[Data items]

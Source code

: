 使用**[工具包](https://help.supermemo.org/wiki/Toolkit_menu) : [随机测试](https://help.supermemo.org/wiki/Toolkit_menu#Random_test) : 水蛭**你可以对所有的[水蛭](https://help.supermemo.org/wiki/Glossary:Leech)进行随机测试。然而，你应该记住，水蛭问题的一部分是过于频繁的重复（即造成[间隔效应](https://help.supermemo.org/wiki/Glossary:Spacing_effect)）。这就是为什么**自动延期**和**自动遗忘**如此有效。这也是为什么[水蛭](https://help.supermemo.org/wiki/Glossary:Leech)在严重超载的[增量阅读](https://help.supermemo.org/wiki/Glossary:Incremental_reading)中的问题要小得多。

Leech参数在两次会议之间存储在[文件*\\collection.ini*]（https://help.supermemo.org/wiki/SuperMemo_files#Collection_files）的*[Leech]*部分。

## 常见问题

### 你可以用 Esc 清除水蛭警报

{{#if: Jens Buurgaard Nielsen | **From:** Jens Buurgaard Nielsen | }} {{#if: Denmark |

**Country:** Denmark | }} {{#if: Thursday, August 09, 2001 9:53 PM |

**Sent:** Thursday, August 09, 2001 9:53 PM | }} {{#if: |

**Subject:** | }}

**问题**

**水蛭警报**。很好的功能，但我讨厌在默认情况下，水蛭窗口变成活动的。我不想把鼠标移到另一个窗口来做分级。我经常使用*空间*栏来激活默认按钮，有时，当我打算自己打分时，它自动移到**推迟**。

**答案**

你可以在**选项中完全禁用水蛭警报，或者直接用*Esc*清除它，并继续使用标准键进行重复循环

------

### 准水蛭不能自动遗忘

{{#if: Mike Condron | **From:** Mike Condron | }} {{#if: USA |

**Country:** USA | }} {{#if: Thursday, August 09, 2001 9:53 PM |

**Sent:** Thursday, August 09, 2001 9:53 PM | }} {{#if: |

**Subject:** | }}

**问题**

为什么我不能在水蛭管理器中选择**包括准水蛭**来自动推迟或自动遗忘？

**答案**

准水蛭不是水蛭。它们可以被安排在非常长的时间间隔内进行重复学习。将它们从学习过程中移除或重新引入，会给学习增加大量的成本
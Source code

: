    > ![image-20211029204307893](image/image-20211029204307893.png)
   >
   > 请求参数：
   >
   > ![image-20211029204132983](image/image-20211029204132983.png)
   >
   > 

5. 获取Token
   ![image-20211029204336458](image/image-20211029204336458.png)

- PROBLEM DESCRIPTION
Nothing should be omitted or altered. Retype the records exactly.

- EXPECTED ANSWER
Source code

: 使用**[工具包](https://help.supermemo.org/wiki/Toolkit_menu) : [随机测试](https://help.supermemo.org/wiki/Toolkit_menu#Random_test) : 水蛭**你可以对所有的[水蛭](https://help.supermemo.org/wiki/Glossary:Leech)进行随机测试。然而，你应该记住，水蛭问题的一部分是过于频繁的重复（即造成[间隔效应](https://help.supermemo.org/wiki/Glossary:Spacing_effect)）。这就是为什么**自动延期**和**自动遗忘**如此有效。这也是为什么[水蛭](https://help.supermemo.org/wiki/Glossary:Leech)在严重超载的[增量阅读](https://help.supermemo.org/wiki/Glossary:Incremental_reading)中的问题要小得多。

Leech参数在两次会议之间存储在[文件*\\collection.ini*]（https://help.supermemo.org/wiki/SuperMemo_files#Collection_files）的*[Leech]*部分。

## 常见问题

### 你可以用 Esc 清除水蛭警报

{{#if: Jens Buurgaard Nielsen | **From:** Jens Buurgaard Nielsen | }} {{#if: Denmark |

**Country:** Denmark | }} {{#if: Thursday, August 09, 2001 9:53 PM |

**Sent:** Thursday, August 09, 2001 9:53 PM | }} {{#if: |

**Subject:** | }}

**问题**

**水蛭警报**。很好的功能，但我讨厌在默认情况下，水蛭窗口变成活动的。我不想把鼠标移到另一个窗口来做分级。我经常使用*空间*栏来激活默认按钮，有时，当我打算自己打分时，它自动移到**推迟**。

**答案**

你可以在**选项中完全禁用水蛭警报，或者直接用*Esc*清除它，并继续使用标准键进行重复循环

------

### 准水蛭不能自动遗忘

{{#if: Mike Condron | **From:** Mike Condron | }} {{#if: USA |

**Country:** USA | }} {{#if: Thursday, August 09, 2001 9:53 PM |

**Sent:** Thursday, August 09, 2001 9:53 PM | }} {{#if: |

**Subject:** | }}

**问题**

为什么我不能在水蛭管理器中选择**包括准水蛭**来自动推迟或自动遗忘？

**答案**

准水蛭不是水蛭。它们可以被安排在非常长的时间间隔内进行重复学习。将它们从学习过程中移除或重新引入，会给学习增加大量的成本
Source code

:    > ![image-20211029204307893](image/image-20211029204307893.png)
   >
   > 请求参数：
   >
   > ![image-20211029204132983](image/image-20211029204132983.png)
   >
   > 

5. 获取Token
   ![image-20211029204336458](image/image-20211029204336458.png)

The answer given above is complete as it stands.